Posted by: Dan Markel | May 5, 2011 10:03:36 AM
Where I spoke above of government "incentive" I perhaps should of used "legitimate reason" or some similar expression.
Posted by: Patrick S. O'Donnell | May 5, 2011 9:19:06 AM
There's so much to talk about here but I simply want to note (having not thought too long about everything in the post and thus off the top of my head for now) your example of the would-be drug consuming libertarian who minimizes risks and externalities by purchasing insurance represents a choice that of course is not generalizable so it is not an example of the libertarian's "willingness for everyone to enjoy the same expansive sphere of private or negative liberty that he does," for the poor do not have this choice and would need to rely on the government to fund such a mutual insurance scheme. Is the freedom to use recreational drugs confined to those who can afford it? No doubt the libertarian would not be willing to fund such a scheme for the poor in addition to funding her own "sphere of autonomy," so what's to be gained by allowing this right? In any case, who's determining whether or not our libertarian has properly or sufficiently insured herself against risk and externality costs? In the end it would seem to be the government who would need to decide such things and what incentive would a democratic regime have for doing this? So as to allow the privileged few a realm of such private activity?
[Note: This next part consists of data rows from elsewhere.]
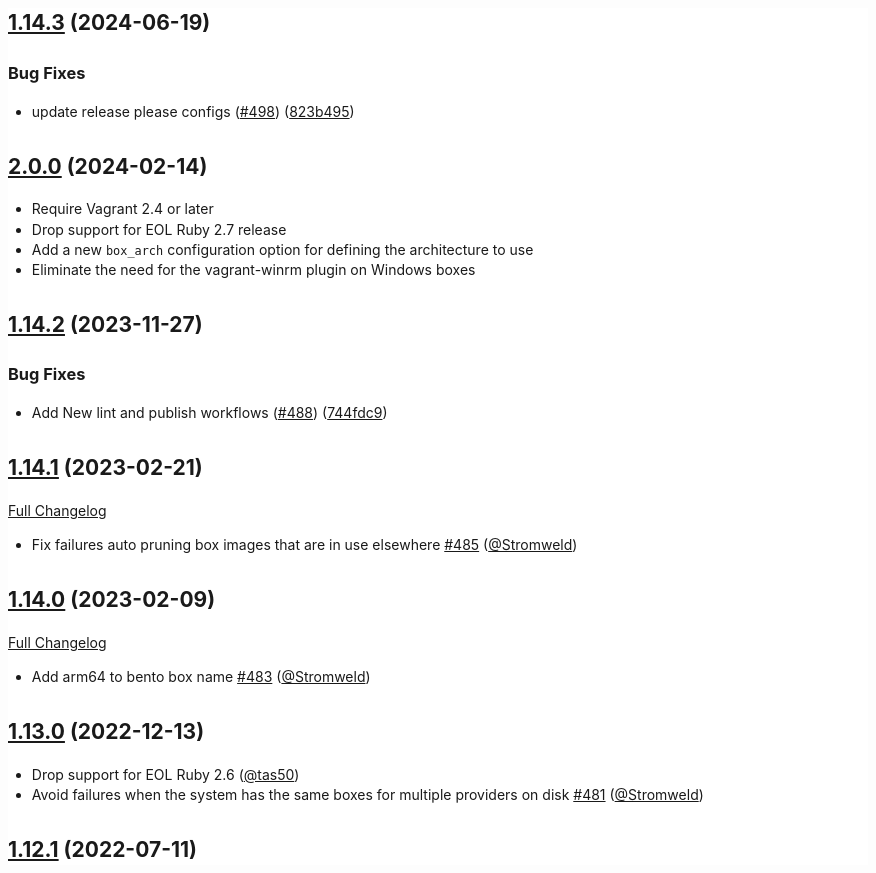 ## [1.14.3](https://github.com/test-kitchen/kitchen-vagrant/compare/v1.14.2...v1.14.3) (2024-06-19)


### Bug Fixes

* update release please configs ([#498](https://github.com/test-kitchen/kitchen-vagrant/issues/498)) ([823b495](https://github.com/test-kitchen/kitchen-vagrant/commit/823b49527ee8ddb69cdd52ca77a4cb3dc7946382))

## [2.0.0](https://github.com/test-kitchen/kitchen-vagrant/compare/v1.14.2...v2.0.0) (2024-02-14)

- Require Vagrant 2.4 or later
- Drop support for EOL Ruby 2.7 release
- Add a new `box_arch` configuration option for defining the architecture to use
- Eliminate the need for the vagrant-winrm plugin on Windows boxes

## [1.14.2](https://github.com/test-kitchen/kitchen-vagrant/compare/v1.14.1...v1.14.2) (2023-11-27)

### Bug Fixes

* Add New lint and publish workflows ([#488](https://github.com/test-kitchen/kitchen-vagrant/issues/488)) ([744fdc9](https://github.com/test-kitchen/kitchen-vagrant/commit/744fdc93d006ad32f80994b371c198e5a2a9deb6))

## [1.14.1](https://github.com/test-kitchen/kitchen-vagrant/tree/1.14.1) (2023-02-21)

[Full Changelog](https://github.com/test-kitchen/kitchen-vagrant/compare/v1.14.0...v1.14.1)

- Fix failures auto pruning box images that are in use elsewhere [#485](https://github.com/test-kitchen/kitchen-vagrant/pull/485) ([@Stromweld](https://github.com/Stromweld))

## [1.14.0](https://github.com/test-kitchen/kitchen-vagrant/tree/1.14.0) (2023-02-09)

[Full Changelog](https://github.com/test-kitchen/kitchen-vagrant/compare/v1.13.0...v1.14.0)

- Add arm64 to bento box name [#483](https://github.com/test-kitchen/kitchen-vagrant/pull/483) ([@Stromweld](https://github.com/Stromweld))

## [1.13.0](https://github.com/test-kitchen/kitchen-vagrant/tree/1.13.0) (2022-12-13)

- Drop support for EOL Ruby 2.6 ([@tas50](https://github.com/tas50))
- Avoid failures when the system has the same boxes for multiple providers on disk [#481](https://github.com/test-kitchen/kitchen-vagrant/pull/481) ([@Stromweld](https://github.com/Stromweld))

## [1.12.1](https://github.com/test-kitchen/kitchen-vagrant/tree/1.12.1) (2022-07-11)
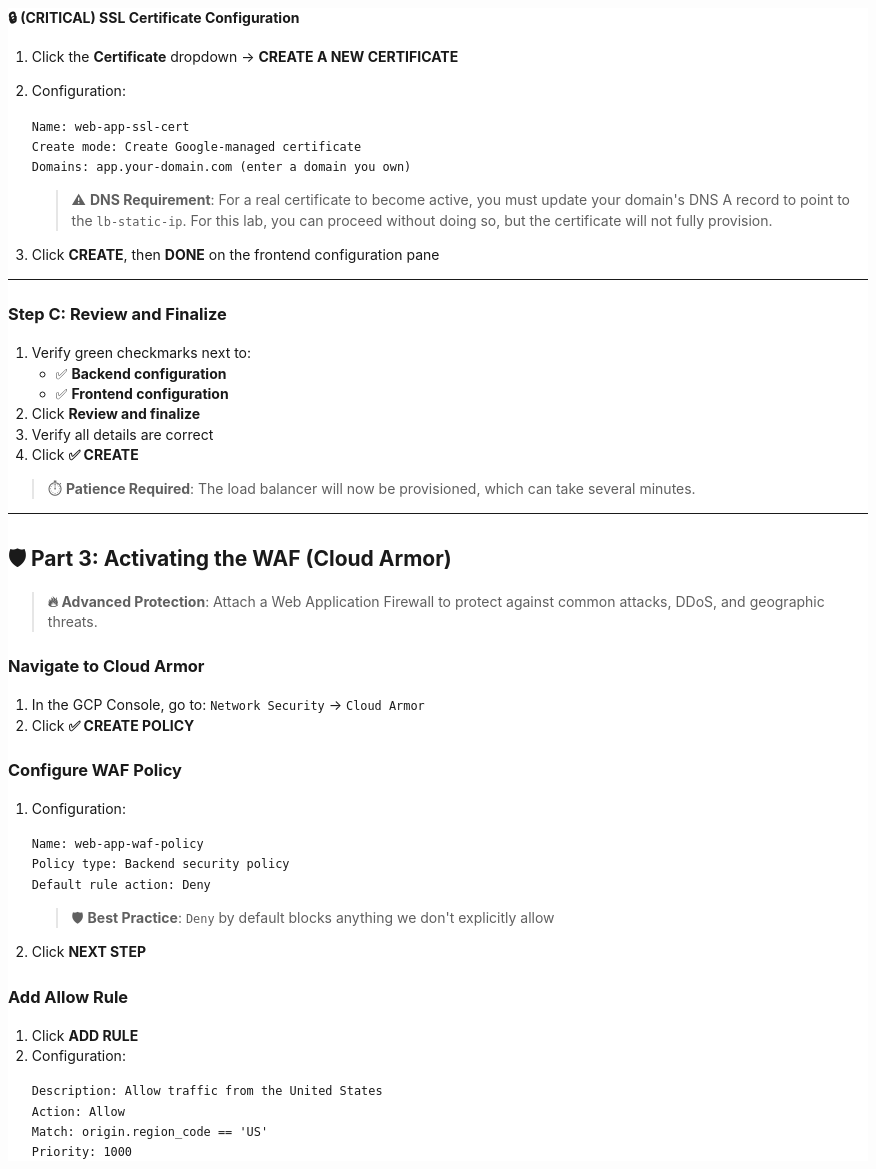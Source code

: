 #### 🔒 (CRITICAL) SSL Certificate Configuration

1. Click the **Certificate** dropdown → **CREATE A NEW CERTIFICATE**
2. Configuration:
   ```
   Name: web-app-ssl-cert
   Create mode: Create Google-managed certificate
   Domains: app.your-domain.com (enter a domain you own)
   ```
   
   > ⚠️ **DNS Requirement**: For a real certificate to become active, you must update your domain's DNS A record to point to the `lb-static-ip`. For this lab, you can proceed without doing so, but the certificate will not fully provision.

3. Click **CREATE**, then **DONE** on the frontend configuration pane

---

### Step C: Review and Finalize

1. Verify green checkmarks next to:
   - ✅ **Backend configuration** 
   - ✅ **Frontend configuration**
2. Click **Review and finalize**
3. Verify all details are correct
4. Click **✅ CREATE**

> ⏱️ **Patience Required**: The load balancer will now be provisioned, which can take several minutes.

---

## 🛡️ Part 3: Activating the WAF (Cloud Armor)

> **🔥 Advanced Protection**: Attach a Web Application Firewall to protect against common attacks, DDoS, and geographic threats.

### Navigate to Cloud Armor
1. In the GCP Console, go to: `Network Security` → `Cloud Armor`
2. Click **✅ CREATE POLICY**

### Configure WAF Policy
1. Configuration:
   ```
   Name: web-app-waf-policy
   Policy type: Backend security policy
   Default rule action: Deny
   ```
   
   > 🛡️ **Best Practice**: `Deny` by default blocks anything we don't explicitly allow
   
2. Click **NEXT STEP**

### Add Allow Rule
1. Click **ADD RULE**
2. Configuration:
   ```
   Description: Allow traffic from the United States
   Action: Allow
   Match: origin.region_code == 'US'
   Priority: 1000
   ```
Relatedly, who would determine the aforementioned minimal floor or what makes for a "minimal state?" Surely not just the libertarian, for our conceptions of freedom may include more than the privileging of "negative liberty" and encompass Marxist-like concerns with the enhance of the sphere of "positive freedom" as well.
I'm personally attracted to democratic theories of epistemic proceduralism (e.g., David Estlund) which concede that we may on occasion have to obey or put up with laws that are erroneous, unfair or unjust (yes, even to the libertarian) such that the question becomes one of when such unfairness or injustice is of the morally egregious sort so as to amount to a violation of individual moral conscience (in which case, assuming attempts to alter or abolish the law in question have been exhausted, CIVIL disobedience becomes the 'democratically' sanctioned or least democratically threatening means whereby an individual challenges such a law, the 'civil' part entailing a willingness to accept the legal consequences for such disobedience by way of demonstrating one's personal and social commitment to the rule of law...).
In addition to Estlund, you might find Ripstein's Force and Freedom: Kant's Legal and Political Philosophy (2009) of interest (perhaps you've read both Estlund and Ripstein, I don't know).